Rendered images with source text:
----------------
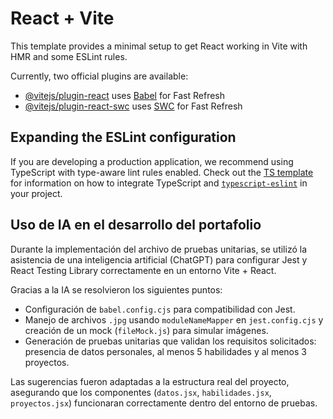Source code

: # React + Vite

This template provides a minimal setup to get React working in Vite with HMR and some ESLint rules.

Currently, two official plugins are available:

- [@vitejs/plugin-react](https://github.com/vitejs/vite-plugin-react/blob/main/packages/plugin-react) uses [Babel](https://babeljs.io/) for Fast Refresh
- [@vitejs/plugin-react-swc](https://github.com/vitejs/vite-plugin-react/blob/main/packages/plugin-react-swc) uses [SWC](https://swc.rs/) for Fast Refresh

## Expanding the ESLint configuration

If you are developing a production application, we recommend using TypeScript with type-aware lint rules enabled. Check out the [TS template](https://github.com/vitejs/vite/tree/main/packages/create-vite/template-react-ts) for information on how to integrate TypeScript and [`typescript-eslint`](https://typescript-eslint.io) in your project.

## Uso de IA en el desarrollo del portafolio

Durante la implementación del archivo de pruebas unitarias, se utilizó la asistencia de una inteligencia artificial (ChatGPT) para configurar Jest y React Testing Library correctamente en un entorno Vite + React. 

Gracias a la IA se resolvieron los siguientes puntos:
- Configuración de `babel.config.cjs` para compatibilidad con Jest.
- Manejo de archivos `.jpg` usando `moduleNameMapper` en `jest.config.cjs` y creación de un mock (`fileMock.js`) para simular imágenes.
- Generación de pruebas unitarias que validan los requisitos solicitados: presencia de datos personales, al menos 5 habilidades y al menos 3 proyectos.

Las sugerencias fueron adaptadas a la estructura real del proyecto, asegurando que los componentes (`datos.jsx`, `habilidades.jsx`, `proyectos.jsx`) funcionaran correctamente dentro del entorno de pruebas.
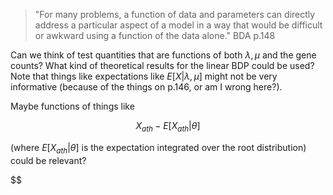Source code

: >"For many problems, a function of data and parameters can directly address a particular aspect of a model in a way that would be difficult or awkward using a function of the data alone." BDA p.148

Can we think of test quantities that are functions of both $\lambda, \mu$ and the gene counts? What kind of theoretical results for the linear BDP could be used? Note that things like expectations like $E[X|\lambda,\mu]$ might not be very informative (because of the things on p.146, or am I wrong here?).

Maybe functions of things like

$$ X_{ath} - E[X_{ath}|θ] $$

(where $E[X_{ath}|\theta]$ is the expectation integrated over the root distribution) could be relevant? 

$$
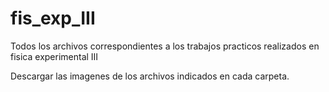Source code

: # fis_exp_III
Todos los archivos correspondientes a los trabajos practicos realizados en fisica experimental III

Descargar las imagenes de los archivos indicados en cada carpeta. 
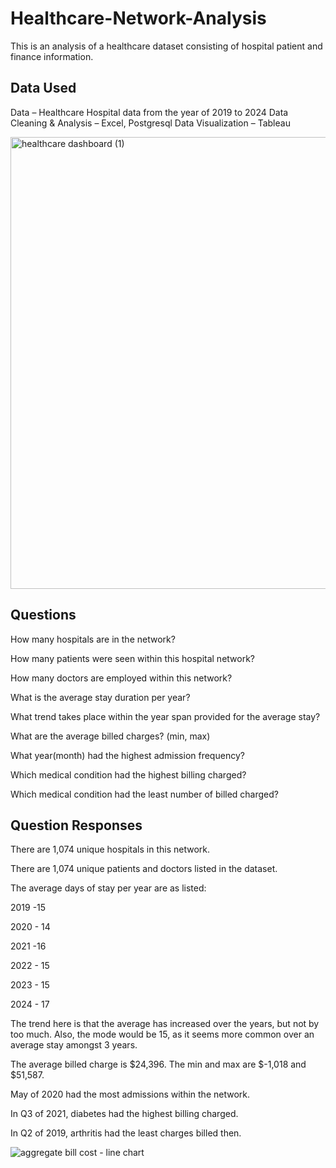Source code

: # Healthcare-Network-Analysis

This is an analysis of a healthcare dataset consisting of hospital patient and finance information.


## Data Used

Data – Healthcare Hospital data from the year of 2019 to 2024 
Data Cleaning & Analysis – Excel, Postgresql 
Data Visualization – Tableau 

<img width="723" alt="healthcare dashboard (1)" src="https://github.com/user-attachments/assets/b8dd2ca3-2015-4a59-94a4-1a93431de7bb">




## Questions

How many hospitals are in the network? 

How many patients were seen within this hospital network? 

How many doctors are employed within this network? 

What is the average stay duration per year? 

What trend takes place within the year span provided for the average stay? 

What are the average billed charges? (min, max) 

What year(month) had the highest admission frequency? 

Which medical condition had the highest billing charged? 

Which medical condition had the least number of billed charged? 

## Question Responses

There are 1,074 unique hospitals in this network. 

 

There are 1,074 unique patients and doctors listed in the dataset. 

 

The average days of stay per year are as listed: 

2019  -15 

2020  - 14 

2021 -16 

2022 - 15 

2023 - 15 

2024 - 17 

 

The trend here is that the average has increased over the years, but not by too much. Also, the mode would be 15, as it seems more common over an average stay amongst 3 years. 

 

The average billed charge is $24,396.  The min and max are $-1,018 and $51,587.  

 

May of 2020 had the most admissions within the network.  

 

In Q3 of 2021, diabetes had the highest billing charged. 

 

In Q2 of 2019, arthritis had the least charges billed then.  

 
![aggregate bill cost - line chart](https://github.com/user-attachments/assets/142022f1-1dd8-4635-b96e-d39ddd78d57d)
----------------
• Task to carry out: Identify the lines in the entries that hold "Which" and return each one.

• Response to the exercise:
Which medical condition had the highest billing charged? 
Which medical condition had the least number of billed charged? 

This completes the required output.